Start of MATERIAL PROVIDED

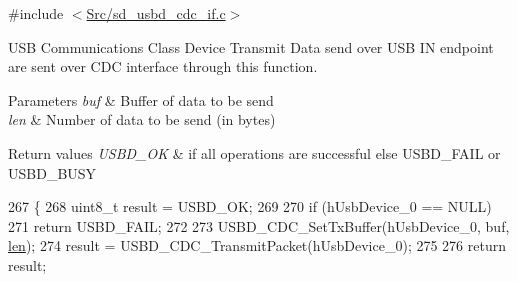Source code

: {\ttfamily \#include $<$\mbox{\hyperlink{sd__usbd__cdc__if_8c}{Src/sd\+\_\+usbd\+\_\+cdc\+\_\+if.\+c}}$>$}



U\+SB Communications Class Device Transmit Data send over U\+SB IN endpoint are sent over C\+DC interface through this function. 


\begin{DoxyParams}{Parameters}
{\em buf} & Buffer of data to be send \\
\hline
{\em len} & Number of data to be send (in bytes) \\
\hline
\end{DoxyParams}

\begin{DoxyRetVals}{Return values}
{\em U\+S\+B\+D\+\_\+\+OK} & if all operations are successful else U\+S\+B\+D\+\_\+\+F\+A\+IL or U\+S\+B\+D\+\_\+\+B\+U\+SY \\
\hline
\end{DoxyRetVals}

\begin{DoxyCode}
267 \{
268     uint8\_t result = USBD\_OK;
269     
270     \textcolor{keywordflow}{if} (hUsbDevice\_0 == NULL) 
271         \textcolor{keywordflow}{return} USBD\_FAIL;
272   
273     USBD\_CDC\_SetTxBuffer(hUsbDevice\_0, buf, \mbox{\hyperlink{structsd__cbuf_a96bbf959016e4411c9e6b9812a8be60a}{len}});   
274     result = USBD\_CDC\_TransmitPacket(hUsbDevice\_0);
275     
276     \textcolor{keywordflow}{return} result;
\end{DoxyCode}
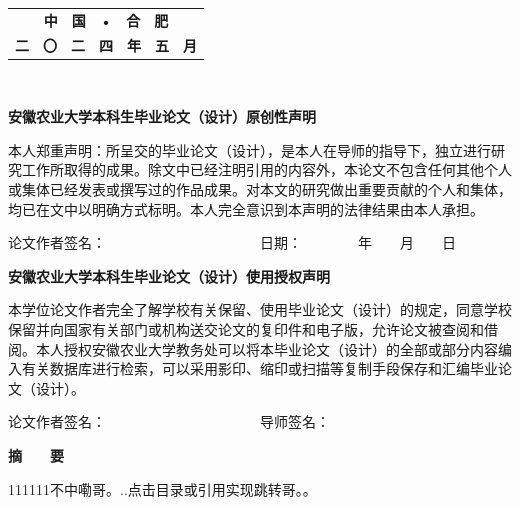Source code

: \documentclass[UTF8,a4paper,12pt]{ctexart}
\begin{document}
	\vspace{4cm} 
	\begin{table}[!h]
		\renewcommand\arraystretch{2}
		\setlength\tabcolsep{16pt}
		\centering
		\begin{tabular}{c}
			\textbf{\fontsize{16pt}{\baselineskip}\heiti 中　国　•　合　肥 }\\
			\textbf{\fontsize{16pt}{\baselineskip}\heiti 二　〇　二　四　年　五　月} \\
		\end{tabular}
	\end{table}
	\thispagestyle{empty}
	\newpage　
	\vspace{1cm} \par \textbf{\fontsize{18pt}{\baselineskip}\heiti 安徽农业大学本科生毕业论文（设计）原创性声明}
	\vspace{1cm} \par 本人郑重声明：所呈交的毕业论文（设计），是本人在导师的指导下，独立进行研究工作所取得的成果。除文中已经注明引用的内容外，本论文不包含任何其他个人或集体已经发表或撰写过的作品成果。对本文的研究做出重要贡献的个人和集体，均已在文中以明确方式标明。本人完全意识到本声明的法律结果由本人承担。
	\vspace{1cm} \par 论文作者签名：　　　　　　　　　　　日期：　　　　年　　月　　日
	\vspace{6cm} \par \textbf{\fontsize{18pt}{\baselineskip}\heiti  安徽农业大学本科生毕业论文（设计）使用授权声明}
	\vspace{1cm} \par 本学位论文作者完全了解学校有关保留、使用毕业论文（设计）的规定，同意学校保留并向国家有关部门或机构送交论文的复印件和电子版，允许论文被查阅和借阅。本人授权安徽农业大学教务处可以将本毕业论文（设计）的全部或部分内容编入有关数据库进行检索，可以采用影印、缩印或扫描等复制手段保存和汇编毕业论文（设计）。
	\vspace{1cm} \par 论文作者签名：　　　　　　　　　　　导师签名：
	\thispagestyle{empty}
	
	\newpage
	
	\begin{spacing}{1.4}
	\tableofcontents
	
	\end{spacing}
	\thispagestyle{fancy}
	\fancyfoot{}
	\newpage
	\fancyfoot[C]{\thepage} 
	 
	\centerline{\textbf{\fontsize{16pt}{\baselineskip}\heiti 摘　　要}}
	\vspace{0.4cm}
	111111不中嘞哥。..点击目录或引用实现跳转哥。。
\end{document}
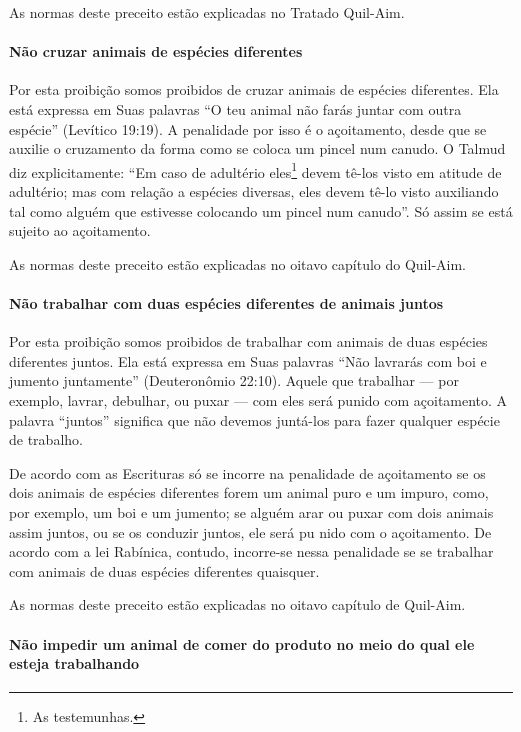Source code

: As normas deste preceito estão explicadas no Tratado Quil-Aim.

\paragraph{Não cruzar animais de espécies diferentes}

Por esta proibição somos proibidos de cruzar animais de espécies
diferentes. Ela está expressa em Suas palavras ``O teu animal não farás
juntar com outra espécie'' (Levítico 19:19). A penalidade por isso é o
açoitamento, desde que se auxilie o cruzamento da forma como se coloca
um pincel num canudo. O Talmud diz explicitamente: ``Em caso de
adultério eles\footnote{As testemunhas.} devem tê-los visto em atitude de
adultério; mas com relação a espécies diversas, eles devem tê-lo visto
auxiliando tal como alguém que estivesse colocando um pincel num
canudo''. Só assim se está sujeito ao açoitamento.

As normas deste preceito estão explicadas no oitavo capítulo do Quil-Aim.

\paragraph{Não trabalhar com duas espécies diferentes de animais juntos}

Por esta proibição somos proibidos de trabalhar com animais de duas
espécies diferentes juntos. Ela está expressa em Suas palavras ``Não
lavrarás com boi e jumento juntamente'' (Deuteronômio 22:10). Aquele que trabalhar
--- por exemplo, lavrar, debulhar, ou puxar --- com eles será punido com
açoitamento. A palavra ``juntos'' significa que não devemos juntá-los
para fazer qualquer espécie de trabalho.

De acordo com as Escrituras só se incorre na penalidade de açoitamento
se os dois animais de espécies diferentes forem um animal puro e um
impuro, como, por exemplo, um boi e um jumento; se alguém arar ou puxar
com dois animais assim juntos, ou se os conduzir juntos, ele será pu
nido com o açoitamento. De acordo com a lei Rabínica, contudo,
incorre-se nessa penalidade se se trabalhar com animais de duas espécies
diferentes quaisquer.

As normas deste preceito estão explicadas no oitavo capítulo de Quil-Aim.

\paragraph{Não impedir um animal de comer do produto no meio do qual ele esteja
trabalhando}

End of MATERIAL PROVIDED

▶ TASK INSTRUCTIONS: Write out the whole listing exactly as it appears, and omit the pictures.

▶ ANSWER SECTION:
Source code

: {\ttfamily \#include $<$\mbox{\hyperlink{sd__usbd__cdc__if_8c}{Src/sd\+\_\+usbd\+\_\+cdc\+\_\+if.\+c}}$>$}



U\+SB Communications Class Device Transmit Data send over U\+SB IN endpoint are sent over C\+DC interface through this function. 


\begin{DoxyParams}{Parameters}
{\em buf} & Buffer of data to be send \\
\hline
{\em len} & Number of data to be send (in bytes) \\
\hline
\end{DoxyParams}

\begin{DoxyRetVals}{Return values}
{\em U\+S\+B\+D\+\_\+\+OK} & if all operations are successful else U\+S\+B\+D\+\_\+\+F\+A\+IL or U\+S\+B\+D\+\_\+\+B\+U\+SY \\
\hline
\end{DoxyRetVals}

\begin{DoxyCode}
267 \{
268     uint8\_t result = USBD\_OK;
269     
270     \textcolor{keywordflow}{if} (hUsbDevice\_0 == NULL) 
271         \textcolor{keywordflow}{return} USBD\_FAIL;
272   
273     USBD\_CDC\_SetTxBuffer(hUsbDevice\_0, buf, \mbox{\hyperlink{structsd__cbuf_a96bbf959016e4411c9e6b9812a8be60a}{len}});   
274     result = USBD\_CDC\_TransmitPacket(hUsbDevice\_0);
275     
276     \textcolor{keywordflow}{return} result;
\end{DoxyCode}
Source code

: \documentclass[UTF8,a4paper,12pt]{ctexart}
\begin{document}
	\vspace{4cm} 
	\begin{table}[!h]
		\renewcommand\arraystretch{2}
		\setlength\tabcolsep{16pt}
		\centering
		\begin{tabular}{c}
			\textbf{\fontsize{16pt}{\baselineskip}\heiti 中　国　•　合　肥 }\\
			\textbf{\fontsize{16pt}{\baselineskip}\heiti 二　〇　二　四　年　五　月} \\
		\end{tabular}
	\end{table}
	\thispagestyle{empty}
	\newpage　
	\vspace{1cm} \par \textbf{\fontsize{18pt}{\baselineskip}\heiti 安徽农业大学本科生毕业论文（设计）原创性声明}
	\vspace{1cm} \par 本人郑重声明：所呈交的毕业论文（设计），是本人在导师的指导下，独立进行研究工作所取得的成果。除文中已经注明引用的内容外，本论文不包含任何其他个人或集体已经发表或撰写过的作品成果。对本文的研究做出重要贡献的个人和集体，均已在文中以明确方式标明。本人完全意识到本声明的法律结果由本人承担。
	\vspace{1cm} \par 论文作者签名：　　　　　　　　　　　日期：　　　　年　　月　　日
	\vspace{6cm} \par \textbf{\fontsize{18pt}{\baselineskip}\heiti  安徽农业大学本科生毕业论文（设计）使用授权声明}
	\vspace{1cm} \par 本学位论文作者完全了解学校有关保留、使用毕业论文（设计）的规定，同意学校保留并向国家有关部门或机构送交论文的复印件和电子版，允许论文被查阅和借阅。本人授权安徽农业大学教务处可以将本毕业论文（设计）的全部或部分内容编入有关数据库进行检索，可以采用影印、缩印或扫描等复制手段保存和汇编毕业论文（设计）。
	\vspace{1cm} \par 论文作者签名：　　　　　　　　　　　导师签名：
	\thispagestyle{empty}
	
	\newpage
	
	\begin{spacing}{1.4}
	\tableofcontents
	
	\end{spacing}
	\thispagestyle{fancy}
	\fancyfoot{}
	\newpage
	\fancyfoot[C]{\thepage} 
	 
	\centerline{\textbf{\fontsize{16pt}{\baselineskip}\heiti 摘　　要}}
	\vspace{0.4cm}
	111111不中嘞哥。..点击目录或引用实现跳转哥。。
\end{document}
Source code

: As normas deste preceito estão explicadas no Tratado Quil-Aim.

\paragraph{Não cruzar animais de espécies diferentes}

Por esta proibição somos proibidos de cruzar animais de espécies
diferentes. Ela está expressa em Suas palavras ``O teu animal não farás
juntar com outra espécie'' (Levítico 19:19). A penalidade por isso é o
açoitamento, desde que se auxilie o cruzamento da forma como se coloca
um pincel num canudo. O Talmud diz explicitamente: ``Em caso de
adultério eles\footnote{As testemunhas.} devem tê-los visto em atitude de
adultério; mas com relação a espécies diversas, eles devem tê-lo visto
auxiliando tal como alguém que estivesse colocando um pincel num
canudo''. Só assim se está sujeito ao açoitamento.

As normas deste preceito estão explicadas no oitavo capítulo do Quil-Aim.

\paragraph{Não trabalhar com duas espécies diferentes de animais juntos}

Por esta proibição somos proibidos de trabalhar com animais de duas
espécies diferentes juntos. Ela está expressa em Suas palavras ``Não
lavrarás com boi e jumento juntamente'' (Deuteronômio 22:10). Aquele que trabalhar
--- por exemplo, lavrar, debulhar, ou puxar --- com eles será punido com
açoitamento. A palavra ``juntos'' significa que não devemos juntá-los
para fazer qualquer espécie de trabalho.

De acordo com as Escrituras só se incorre na penalidade de açoitamento
se os dois animais de espécies diferentes forem um animal puro e um
impuro, como, por exemplo, um boi e um jumento; se alguém arar ou puxar
com dois animais assim juntos, ou se os conduzir juntos, ele será pu
nido com o açoitamento. De acordo com a lei Rabínica, contudo,
incorre-se nessa penalidade se se trabalhar com animais de duas espécies
diferentes quaisquer.

As normas deste preceito estão explicadas no oitavo capítulo de Quil-Aim.

\paragraph{Não impedir um animal de comer do produto no meio do qual ele esteja
trabalhando}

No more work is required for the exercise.